Google Nexus 7 im Test (Videos)

Google Nexus 7 im Test (Videos)

Google und Asus haben mit dem Nexus 7 einen echten Preisbrecher auf den Markt gebracht. Mit seinem 7″ IPS-Display und Nvidia Tegra 3 Quad Core Prozessor ist es im Preissegment von 199 Dollar überdurchschnittlich gut ausgestattet. Der größte Vorteil wird aber auch die Updatepolitik sein, denn das Nexus 7 läuft zwar schon mit der neusten Android 4.1.1 Jelly Bean Version, bekommt aber auch in Zukunft direkt Updates von Google. Nachdem ich mir das Nexus 7 also aus England importiert habe, kam es in den letzten Wochen täglich zum Einsatz. Nun ist es Zeit, euch die positiven aber teilweise auch negativen Erkenntnisse aufzuzeigen.

Hardware und Design

Das Design ist in meinen Augen wirklich sehr gelungen, man hat sich anscheinend wirklich Gedanken gemacht, welche Materialen eingesetzt werden sollen. Die Rückseite ist leicht gummiert, mit einem gepunkteten Profil ausgestattet, wodurch das Tablet gut in der Hand liegt. Es besteht in keiner Situation die Gefahr, dass es einem aus der Hand rutscht. Zudem fühlt sich die Rückseite auch nach längerer Zeit noch sehr angenehm an in der Hand.

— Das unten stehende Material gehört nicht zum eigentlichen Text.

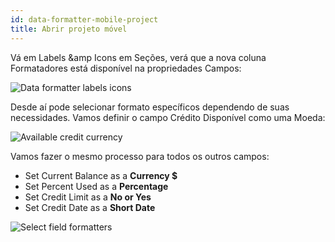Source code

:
```yaml
---
id: data-formatter-mobile-project
title: Abrir projeto móvel
---
```


Vá em Labels &amp Icons em Seções, verá que a nova coluna Formatadores está disponível na propriedades Campos:

![Data formatter labels icons](assets/en/data-formatter/data-formatter-labels-icons.png)

Desde aí pode selecionar formato específicos dependendo de suas necessidades. Vamos definir o campo Crédito Disponível como uma Moeda:

![Available credit currency](assets/en/data-formatter/available-credit-currency.png)

Vamos fazer o mesmo processo para todos os outros campos:

* Set Current Balance as a **Currency $**
* Set Percent Used as a **Percentage**
* Set Credit Limit as a **No or Yes**
* Set Credit Date as a **Short Date**

![Select field formatters](assets/en/data-formatter/select-field-formatters.png)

Um das Tablet herum ist dann das Display in einem Aluminiumrahmen eingefasst. Auch dieses Element gefällt mir sehr gut, wobei das Display bei meinem Nexus 7 leider nicht fest mit dem Rahmen verbunden ist und somit lästige Knarzgeräusche erzeugt. Ich hab dann versucht die Schrauben besser anzuziehen aber mit der Zeit kam das Problem erneut auf. Ich hab mich daraufhin mit Asus in Verbindung gesetzt und diese wollen das Tablet nun reparieren. Somit wäre auch geklärt, dass importierte Nexus 7 auch in Deutschland die volle Garantie genießen.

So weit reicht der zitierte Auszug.